The Zionist struggle to return to their homeland and the African American struggle for equal rights in America are similar pursuits of justice. The late Congressman John Lewis, contemporary of Dr. King and hero of the American civil rights movement wrote, “[King] knew that both peoples were uprooted involuntarily from their homelands. He knew that both peoples were shaped by the tragic experience of slavery. He knew that both peoples were forced to live in ghettoes, victims of segregation.
“He knew that both peoples were subject to laws passed with the particular intent of oppressing them simply because they were Jewish or black. He knew that both peoples have been subjected to oppression and genocide on a level unprecedented in history. King understood how important it is not to stand by in the face of injustice. He understood the cry, “Let my people go.”
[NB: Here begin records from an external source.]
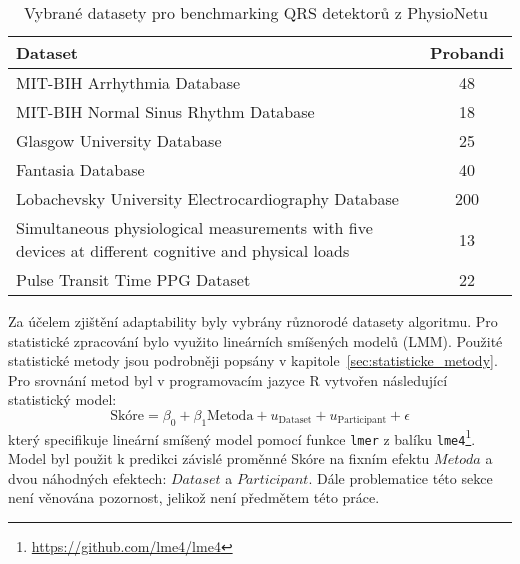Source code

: \begin{table}[h]
    \begin{center}
        \caption{\label{tab:bench_datasets} Vybrané datasety pro benchmarking
            QRS detektorů z PhysioNetu~\cite{PhysioNet}}
        \renewcommand{\arraystretch}{1.3}
        \begin{tabular}{p{12cm}c}
            \toprule
            \textbf{Dataset}                                                                                                 & \textbf{Probandi} \\ \midrule
            MIT-BIH Arrhythmia Database~\cite{MITBIHArrhythmia}                                                              & 48                \\
            MIT-BIH Normal Sinus Rhythm Database~\cite{Beth1990}                                                             & 18                \\
            Glasgow University Database~\cite{GUDB}                                                                          & 25                \\
            Fantasia Database~\cite{FANTASIA}                                                                                & 40                \\
            Lobachevsky University Electrocardiography Database~\cite{LUDB}                                                  & 200               \\
            Simultaneous physiological measurements with five devices at different cognitive and physical loads~\cite{IFADO} & 13                \\
            Pulse Transit Time PPG Dataset~\cite{USYD}                                                                       & 22                \\
            \bottomrule
        \end{tabular}
    \end{center}
\end{table}

Za účelem zjištění adaptability byly vybrány různorodé datasety algoritmu. Pro
statistické zpracování bylo využito lineárních smíšených modelů (\gls{LMM}).
Použité statistické metody jsou podrobněji popsány v
kapitole~\ref{sec:statisticke_metody}. Pro srovnání metod byl v programovacím
jazyce R vytvořen následující statistický model:
\begin{equation}
    \text{Skóre} = \beta_0 + \beta_1\text{Metoda} + u_{\text{Dataset}} + u_{\text{Participant}} + \epsilon
\end{equation}
který specifikuje lineární smíšený model pomocí funkce \texttt{lmer} z balíku
\texttt{lme4}\footnote{\url{https://github.com/lme4/lme4}}. Model byl použit k
predikci závislé proměnné Skóre na fixním efektu $Metoda$ a dvou náhodných
efektech: $Dataset$ a $Participant$. Dále problematice této sekce není věnována
pozornost, jelikož není předmětem této práce.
Congressman Lewis wrote about Dr. King’s appreciation of Zionism, “On March 25, 1968, less than two weeks before his tragic death, he spoke out with clarity and directness stating, ‘Peace for Israel means security, and we must stand with all our might to protect its right to exist, its territorial integrity. I see Israel as one of the great outposts of democracy in the world, and a marvelous example of what can be done, how desert land can be transformed into an oasis of brotherhood and democracy. Peace for Israel means security and that security must be a reality.” During an appearance at Harvard University shortly before his death, a student stood up and asked King to address himself to the issue of Zionism. The question was clearly hostile. King responded, “When people criticize Zionists they mean Jews, you are talking antisemitism.”
At the opening of the Madrid Peace Conference between the Israelis and Palestinians in 1991, Israeli Prime Minister Yitzchak Shamir echoed Dr. King’s sentiments on Zionism and justice, “The Zionist movement gave political expression to our claim to the Land of Israel. And in 1922 the League of Nations recognized the justice of this claim. It understood the compelling historic imperative of establishing a Jewish homeland in the Land of Israel. The United Nations Organization reaffirmed this recognition after the Second World War.”
As a movement promoting justice, Zionism is a righteous movement. The continual affirmation of Zionism and rights of the Jewish people to self-determination in their own historic homeland is the continuous struggle for justice. Fighters for justice anywhere must fight for Zionism, as Dr. King said, “Injustice anywhere is a threat to justice everywhere.” Unfortunately, Zionism must continuously defend itself, but I pray for a day when Zionism doesn’t need to defend itself. I pray for the day when justice reigns and the world recognize the justice of the Zionist ideal.